# Goal of the exercise
Each line below from the line with "- If you win, block" to the line with "a new path." must be copied exactly, including those two, and no picture may appear in the copy.
⟨
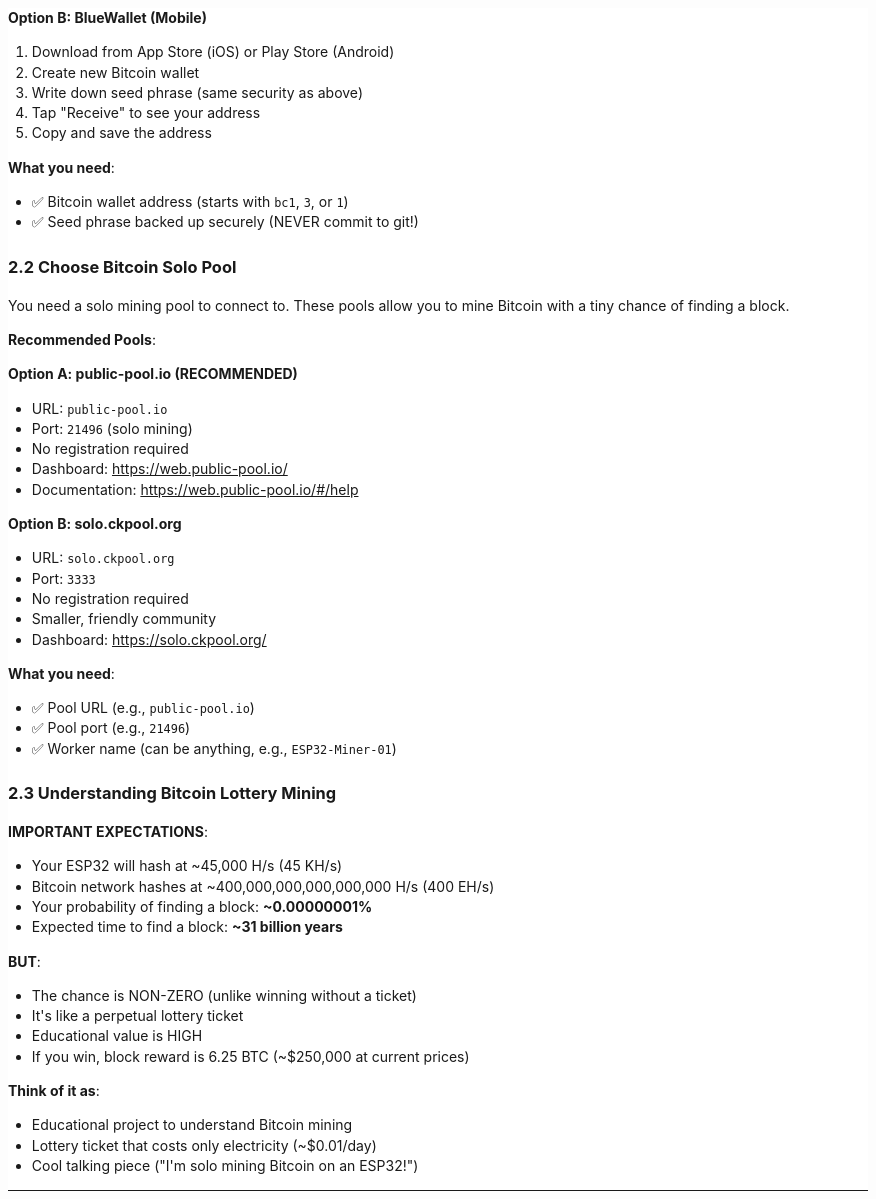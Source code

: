 **Option B: BlueWallet (Mobile)**
1. Download from App Store (iOS) or Play Store (Android)
2. Create new Bitcoin wallet
3. Write down seed phrase (same security as above)
4. Tap "Receive" to see your address
5. Copy and save the address

**What you need**:
- ✅ Bitcoin wallet address (starts with `bc1`, `3`, or `1`)
- ✅ Seed phrase backed up securely (NEVER commit to git!)

### 2.2 Choose Bitcoin Solo Pool

You need a solo mining pool to connect to. These pools allow you to mine Bitcoin with a tiny chance of finding a block.

**Recommended Pools**:

**Option A: public-pool.io (RECOMMENDED)**
- URL: `public-pool.io`
- Port: `21496` (solo mining)
- No registration required
- Dashboard: https://web.public-pool.io/
- Documentation: https://web.public-pool.io/#/help

**Option B: solo.ckpool.org**
- URL: `solo.ckpool.org`
- Port: `3333`
- No registration required
- Smaller, friendly community
- Dashboard: https://solo.ckpool.org/

**What you need**:
- ✅ Pool URL (e.g., `public-pool.io`)
- ✅ Pool port (e.g., `21496`)
- ✅ Worker name (can be anything, e.g., `ESP32-Miner-01`)

### 2.3 Understanding Bitcoin Lottery Mining

**IMPORTANT EXPECTATIONS**:
- Your ESP32 will hash at ~45,000 H/s (45 KH/s)
- Bitcoin network hashes at ~400,000,000,000,000,000 H/s (400 EH/s)
- Your probability of finding a block: **~0.00000001%**
- Expected time to find a block: **~31 billion years**

**BUT**:
- The chance is NON-ZERO (unlike winning without a ticket)
- It's like a perpetual lottery ticket
- Educational value is HIGH
- If you win, block reward is 6.25 BTC (~$250,000 at current prices)

**Think of it as**:
- Educational project to understand Bitcoin mining
- Lottery ticket that costs only electricity (~$0.01/day)
- Cool talking piece ("I'm solo mining Bitcoin on an ESP32!")

---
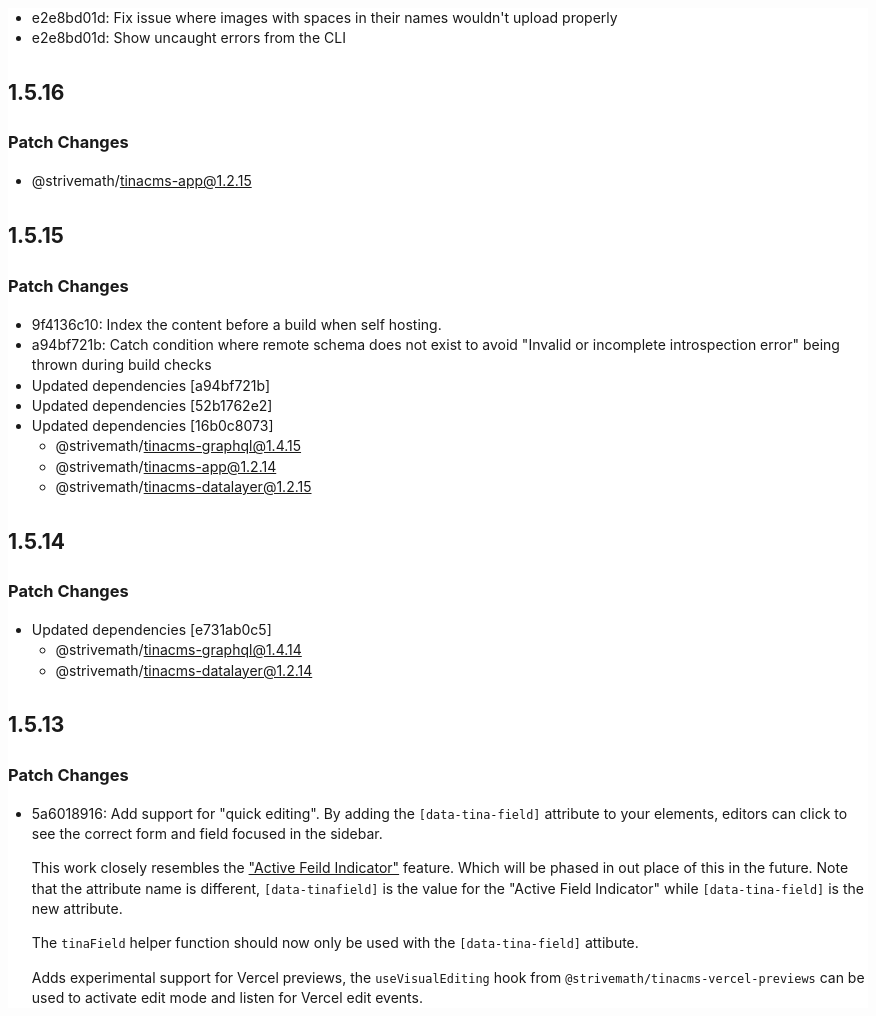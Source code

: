 - e2e8bd01d: Fix issue where images with spaces in their names wouldn't upload properly
- e2e8bd01d: Show uncaught errors from the CLI

## 1.5.16

### Patch Changes

- @strivemath/tinacms-app@1.2.15

## 1.5.15

### Patch Changes

- 9f4136c10: Index the content before a build when self hosting.
- a94bf721b: Catch condition where remote schema does not exist to avoid "Invalid or incomplete introspection error" being thrown during build checks
- Updated dependencies [a94bf721b]
- Updated dependencies [52b1762e2]
- Updated dependencies [16b0c8073]
  - @strivemath/tinacms-graphql@1.4.15
  - @strivemath/tinacms-app@1.2.14
  - @strivemath/tinacms-datalayer@1.2.15

## 1.5.14

### Patch Changes

- Updated dependencies [e731ab0c5]
  - @strivemath/tinacms-graphql@1.4.14
  - @strivemath/tinacms-datalayer@1.2.14

## 1.5.13

### Patch Changes

- 5a6018916: Add support for "quick editing". By adding the `[data-tina-field]` attribute to your elements, editors can click to see the
  correct form and field focused in the sidebar.

  This work closely resembles the ["Active Feild Indicator"](https://tina-io-git-quick-edit-tinacms.vercel.app/docs/editing/active-field-indicator/) feature.
  Which will be phased in out place of this in the future. Note that the attribute name is different, `[data-tinafield]` is the value
  for the "Active Field Indicator" while `[data-tina-field]` is the new attribute.

  The `tinaField` helper function should now only be used with the `[data-tina-field]` attibute.

  Adds experimental support for Vercel previews, the `useVisualEditing` hook from `@strivemath/tinacms-vercel-previews` can be used
  to activate edit mode and listen for Vercel edit events.
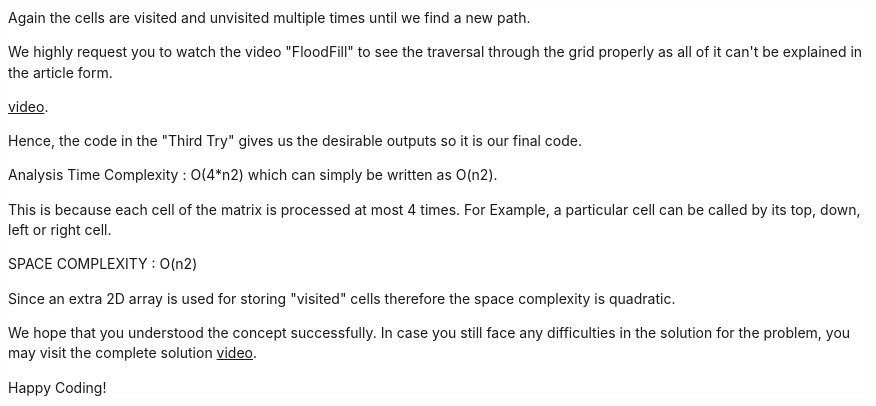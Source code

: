Again the cells are visited and unvisited multiple times until we find a new path.

We highly request you to watch the video "FloodFill" to see the traversal through the grid properly as all of it can't be explained in the article form.

[video](https://youtu.be/R1URUB6_y2k).

Hence, the code in the "Third Try" gives us the desirable outputs so it is our final code.

Analysis
Time Complexity :
O(4*n2) which can simply be written as O(n2).

This is because each cell of the matrix is processed at most 4 times. For Example, a particular cell can be called by its top, down, left or right cell.

SPACE COMPLEXITY :
O(n2)

Since an extra 2D array is used for storing "visited" cells therefore the space complexity is quadratic.

We hope that you understood the concept successfully. In case you still face any difficulties in the solution for the problem, you may visit the complete solution [video](https://www.youtube.com/watch?v=R1URUB6_y2k&t=2211s).

Happy Coding!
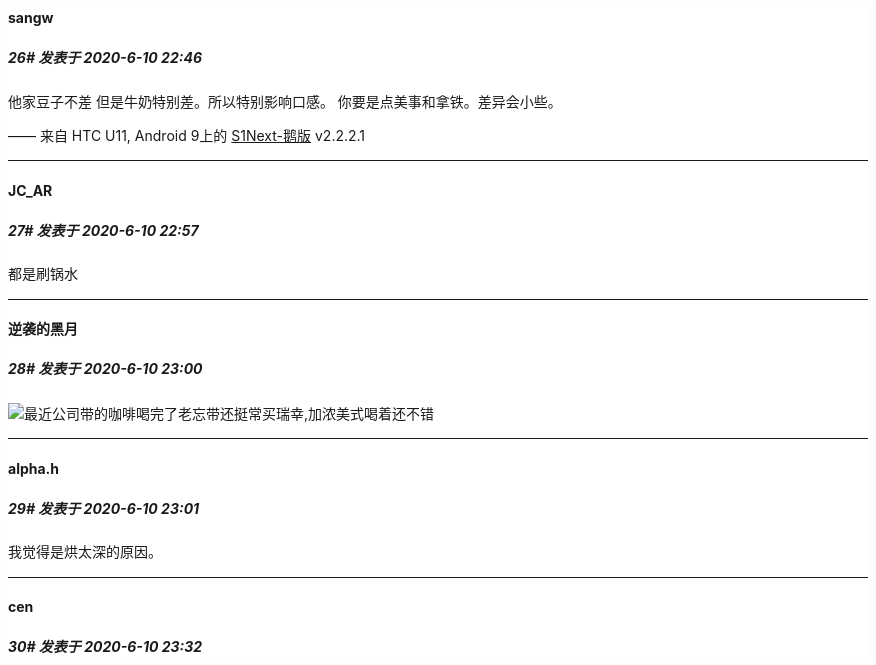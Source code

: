 ####  sangw  
##### 26#       发表于 2020-6-10 22:46




他家豆子不差
但是牛奶特别差。所以特别影响口感。
你要是点美事和拿铁。差异会小些。

—— 来自 HTC U11, Android 9上的 [S1Next-鹅版](https://github.com/ykrank/S1-Next/releases) v2.2.2.1







-----

####  JC_AR  
##### 27#       发表于 2020-6-10 22:57




都是刷锅水







-----

####  逆袭的黑月  
##### 28#       发表于 2020-6-10 23:00



<img src="https://static.saraba1st.com/image/smiley/face2017/001.png" referrerpolicy="no-referrer">最近公司带的咖啡喝完了老忘带还挺常买瑞幸,加浓美式喝着还不错







-----

####  alpha.h  
##### 29#       发表于 2020-6-10 23:01




我觉得是烘太深的原因。







-----

####  cen  
##### 30#       发表于 2020-6-10 23:32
⟩
# Task output
- If you win, block reward is 6.25 BTC (~$250,000 at current prices)

**Think of it as**:
- Educational project to understand Bitcoin mining
- Lottery ticket that costs only electricity (~$0.01/day)
- Cool talking piece ("I'm solo mining Bitcoin on an ESP32!")

---
Source code

: - e2e8bd01d: Fix issue where images with spaces in their names wouldn't upload properly
- e2e8bd01d: Show uncaught errors from the CLI

## 1.5.16

### Patch Changes

- @strivemath/tinacms-app@1.2.15

## 1.5.15

### Patch Changes

- 9f4136c10: Index the content before a build when self hosting.
- a94bf721b: Catch condition where remote schema does not exist to avoid "Invalid or incomplete introspection error" being thrown during build checks
- Updated dependencies [a94bf721b]
- Updated dependencies [52b1762e2]
- Updated dependencies [16b0c8073]
  - @strivemath/tinacms-graphql@1.4.15
  - @strivemath/tinacms-app@1.2.14
  - @strivemath/tinacms-datalayer@1.2.15

## 1.5.14

### Patch Changes

- Updated dependencies [e731ab0c5]
  - @strivemath/tinacms-graphql@1.4.14
  - @strivemath/tinacms-datalayer@1.2.14

## 1.5.13

### Patch Changes

- 5a6018916: Add support for "quick editing". By adding the `[data-tina-field]` attribute to your elements, editors can click to see the
  correct form and field focused in the sidebar.

  This work closely resembles the ["Active Feild Indicator"](https://tina-io-git-quick-edit-tinacms.vercel.app/docs/editing/active-field-indicator/) feature.
  Which will be phased in out place of this in the future. Note that the attribute name is different, `[data-tinafield]` is the value
  for the "Active Field Indicator" while `[data-tina-field]` is the new attribute.

  The `tinaField` helper function should now only be used with the `[data-tina-field]` attibute.

  Adds experimental support for Vercel previews, the `useVisualEditing` hook from `@strivemath/tinacms-vercel-previews` can be used
  to activate edit mode and listen for Vercel edit events.
Source code

:Again the cells are visited and unvisited multiple times until we find a new path.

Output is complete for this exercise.